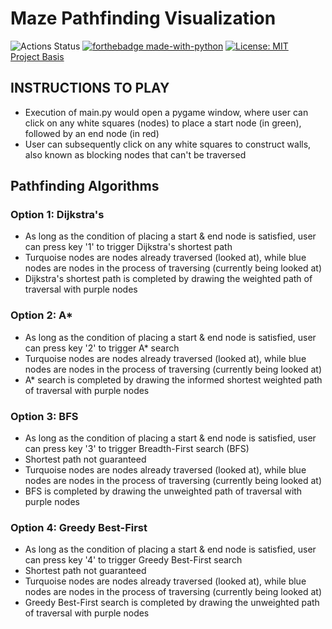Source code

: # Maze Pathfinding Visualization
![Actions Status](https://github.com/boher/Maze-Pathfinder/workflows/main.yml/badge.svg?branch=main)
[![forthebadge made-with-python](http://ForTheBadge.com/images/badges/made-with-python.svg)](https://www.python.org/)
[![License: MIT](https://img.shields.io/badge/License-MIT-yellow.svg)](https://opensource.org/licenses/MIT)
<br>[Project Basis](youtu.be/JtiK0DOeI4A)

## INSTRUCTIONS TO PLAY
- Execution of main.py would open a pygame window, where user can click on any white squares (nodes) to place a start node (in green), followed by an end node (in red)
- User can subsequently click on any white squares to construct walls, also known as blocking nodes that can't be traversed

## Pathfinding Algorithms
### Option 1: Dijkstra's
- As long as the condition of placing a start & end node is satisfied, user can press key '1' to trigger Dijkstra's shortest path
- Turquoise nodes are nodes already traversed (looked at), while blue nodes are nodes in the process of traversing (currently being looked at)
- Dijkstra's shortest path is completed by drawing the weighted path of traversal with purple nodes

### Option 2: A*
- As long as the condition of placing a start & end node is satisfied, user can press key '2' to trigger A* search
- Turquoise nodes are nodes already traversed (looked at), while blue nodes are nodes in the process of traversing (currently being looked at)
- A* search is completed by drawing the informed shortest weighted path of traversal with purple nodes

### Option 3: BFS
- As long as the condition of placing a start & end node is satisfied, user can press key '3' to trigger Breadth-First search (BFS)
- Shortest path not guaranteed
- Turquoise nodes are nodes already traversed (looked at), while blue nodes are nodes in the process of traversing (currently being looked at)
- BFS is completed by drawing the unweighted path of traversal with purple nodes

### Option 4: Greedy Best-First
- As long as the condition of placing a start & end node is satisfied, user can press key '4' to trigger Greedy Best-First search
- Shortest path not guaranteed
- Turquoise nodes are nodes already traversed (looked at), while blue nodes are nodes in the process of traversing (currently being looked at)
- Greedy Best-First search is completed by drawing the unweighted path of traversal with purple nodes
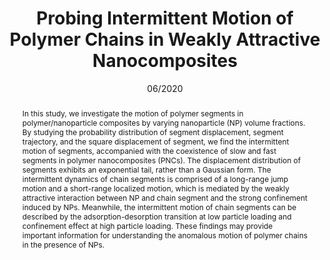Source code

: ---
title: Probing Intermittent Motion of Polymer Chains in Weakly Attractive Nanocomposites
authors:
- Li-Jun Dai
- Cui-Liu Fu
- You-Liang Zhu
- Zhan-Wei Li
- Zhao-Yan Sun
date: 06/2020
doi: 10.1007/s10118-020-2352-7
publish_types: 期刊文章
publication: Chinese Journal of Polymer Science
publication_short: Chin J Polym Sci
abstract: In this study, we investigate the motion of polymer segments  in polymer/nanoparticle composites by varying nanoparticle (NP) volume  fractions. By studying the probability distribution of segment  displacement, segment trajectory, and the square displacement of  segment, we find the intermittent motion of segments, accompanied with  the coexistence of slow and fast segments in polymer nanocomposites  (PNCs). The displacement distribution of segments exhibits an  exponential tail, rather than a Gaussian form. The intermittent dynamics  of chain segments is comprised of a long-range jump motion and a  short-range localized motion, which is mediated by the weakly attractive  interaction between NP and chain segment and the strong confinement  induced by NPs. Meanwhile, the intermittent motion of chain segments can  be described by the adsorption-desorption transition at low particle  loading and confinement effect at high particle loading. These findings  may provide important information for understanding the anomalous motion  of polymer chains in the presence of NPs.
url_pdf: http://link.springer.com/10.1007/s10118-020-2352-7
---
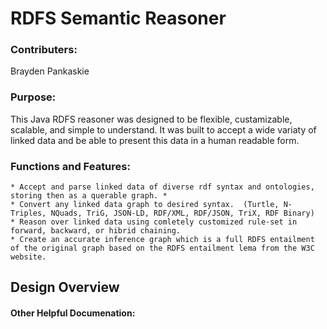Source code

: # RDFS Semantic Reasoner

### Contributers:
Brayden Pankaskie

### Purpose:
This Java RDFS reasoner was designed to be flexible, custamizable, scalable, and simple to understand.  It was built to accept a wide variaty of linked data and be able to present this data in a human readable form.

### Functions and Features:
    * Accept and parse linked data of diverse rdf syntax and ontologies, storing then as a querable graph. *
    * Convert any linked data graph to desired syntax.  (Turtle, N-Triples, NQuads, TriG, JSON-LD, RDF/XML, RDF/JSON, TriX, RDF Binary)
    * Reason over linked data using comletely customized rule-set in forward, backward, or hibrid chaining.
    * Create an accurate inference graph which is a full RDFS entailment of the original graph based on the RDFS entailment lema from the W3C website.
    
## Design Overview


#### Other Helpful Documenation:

□ □ □ □ □

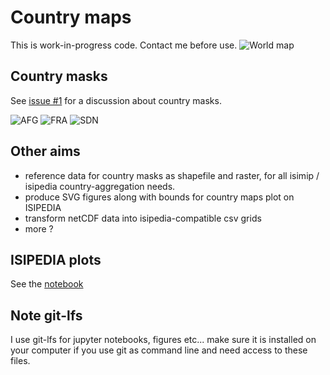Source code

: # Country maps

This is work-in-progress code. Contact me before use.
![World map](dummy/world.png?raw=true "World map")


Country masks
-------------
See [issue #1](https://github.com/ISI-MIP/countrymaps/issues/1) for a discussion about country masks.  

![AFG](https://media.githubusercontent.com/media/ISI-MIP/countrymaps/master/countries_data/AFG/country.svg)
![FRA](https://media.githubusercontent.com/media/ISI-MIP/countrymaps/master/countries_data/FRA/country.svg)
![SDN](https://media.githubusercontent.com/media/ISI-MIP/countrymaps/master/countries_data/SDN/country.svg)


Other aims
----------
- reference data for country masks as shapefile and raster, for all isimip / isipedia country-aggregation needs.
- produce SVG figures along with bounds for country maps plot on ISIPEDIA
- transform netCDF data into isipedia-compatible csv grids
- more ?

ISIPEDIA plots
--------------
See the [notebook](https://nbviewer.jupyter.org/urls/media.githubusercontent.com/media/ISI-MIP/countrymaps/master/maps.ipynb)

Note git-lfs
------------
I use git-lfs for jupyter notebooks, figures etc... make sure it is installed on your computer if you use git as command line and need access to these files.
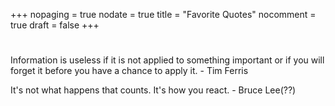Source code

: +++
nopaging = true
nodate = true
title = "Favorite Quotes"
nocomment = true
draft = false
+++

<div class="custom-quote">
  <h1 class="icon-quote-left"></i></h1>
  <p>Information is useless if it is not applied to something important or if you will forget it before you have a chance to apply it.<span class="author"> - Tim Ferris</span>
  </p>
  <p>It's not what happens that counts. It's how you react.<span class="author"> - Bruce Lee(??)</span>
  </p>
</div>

□ □ □ □ □

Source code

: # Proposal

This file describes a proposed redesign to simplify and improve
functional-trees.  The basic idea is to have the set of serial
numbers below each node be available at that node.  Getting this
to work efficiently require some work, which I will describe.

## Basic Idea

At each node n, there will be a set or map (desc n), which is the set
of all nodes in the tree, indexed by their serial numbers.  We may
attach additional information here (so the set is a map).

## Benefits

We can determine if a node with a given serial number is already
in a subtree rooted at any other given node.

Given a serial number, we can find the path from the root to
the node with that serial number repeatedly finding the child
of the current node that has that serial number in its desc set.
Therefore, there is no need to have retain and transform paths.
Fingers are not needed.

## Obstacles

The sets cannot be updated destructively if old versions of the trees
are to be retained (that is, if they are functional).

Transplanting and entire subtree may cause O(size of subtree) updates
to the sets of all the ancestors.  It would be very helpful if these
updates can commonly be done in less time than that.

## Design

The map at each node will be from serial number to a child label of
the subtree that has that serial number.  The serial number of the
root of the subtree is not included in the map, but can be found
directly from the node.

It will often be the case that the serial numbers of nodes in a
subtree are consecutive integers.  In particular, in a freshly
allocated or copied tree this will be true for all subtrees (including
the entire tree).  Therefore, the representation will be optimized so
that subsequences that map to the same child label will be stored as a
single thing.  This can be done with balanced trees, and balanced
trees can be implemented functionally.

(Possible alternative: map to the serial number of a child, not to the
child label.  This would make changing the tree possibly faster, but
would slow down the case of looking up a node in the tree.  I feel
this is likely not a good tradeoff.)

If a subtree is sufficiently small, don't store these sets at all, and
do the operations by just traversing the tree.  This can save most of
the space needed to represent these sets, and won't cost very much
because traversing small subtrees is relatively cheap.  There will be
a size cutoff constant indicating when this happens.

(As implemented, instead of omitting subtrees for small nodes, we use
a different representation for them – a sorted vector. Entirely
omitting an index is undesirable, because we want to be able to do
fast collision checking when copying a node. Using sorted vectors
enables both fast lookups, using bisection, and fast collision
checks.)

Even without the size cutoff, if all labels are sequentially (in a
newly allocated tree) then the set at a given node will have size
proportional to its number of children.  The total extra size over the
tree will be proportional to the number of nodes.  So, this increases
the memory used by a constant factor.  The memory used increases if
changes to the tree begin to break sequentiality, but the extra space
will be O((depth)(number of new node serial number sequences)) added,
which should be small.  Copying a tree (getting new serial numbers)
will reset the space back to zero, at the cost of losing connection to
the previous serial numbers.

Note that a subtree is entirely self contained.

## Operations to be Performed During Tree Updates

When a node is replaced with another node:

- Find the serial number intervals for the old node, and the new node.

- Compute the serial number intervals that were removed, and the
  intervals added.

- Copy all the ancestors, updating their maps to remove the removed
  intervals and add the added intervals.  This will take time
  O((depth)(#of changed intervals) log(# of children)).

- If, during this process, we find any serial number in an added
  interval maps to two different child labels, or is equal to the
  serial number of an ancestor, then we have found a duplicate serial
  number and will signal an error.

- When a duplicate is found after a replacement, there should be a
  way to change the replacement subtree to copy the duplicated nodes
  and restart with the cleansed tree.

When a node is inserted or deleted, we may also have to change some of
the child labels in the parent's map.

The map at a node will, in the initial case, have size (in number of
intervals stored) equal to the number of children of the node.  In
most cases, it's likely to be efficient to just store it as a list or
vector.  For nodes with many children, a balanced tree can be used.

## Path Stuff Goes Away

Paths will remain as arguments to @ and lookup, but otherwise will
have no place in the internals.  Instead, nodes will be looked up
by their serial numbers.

□ □ □ □ □

## How to complete this task
Which lines above run from the one containing "the node with" down to the one containing "The sets cannot"? Repeat exactly those, both ends included, and nothing else.

## Answer space
the node with that serial number repeatedly finding the child
of the current node that has that serial number in its desc set.
Therefore, there is no need to have retain and transform paths.
Fingers are not needed.

## Obstacles

The sets cannot be updated destructively if old versions of the trees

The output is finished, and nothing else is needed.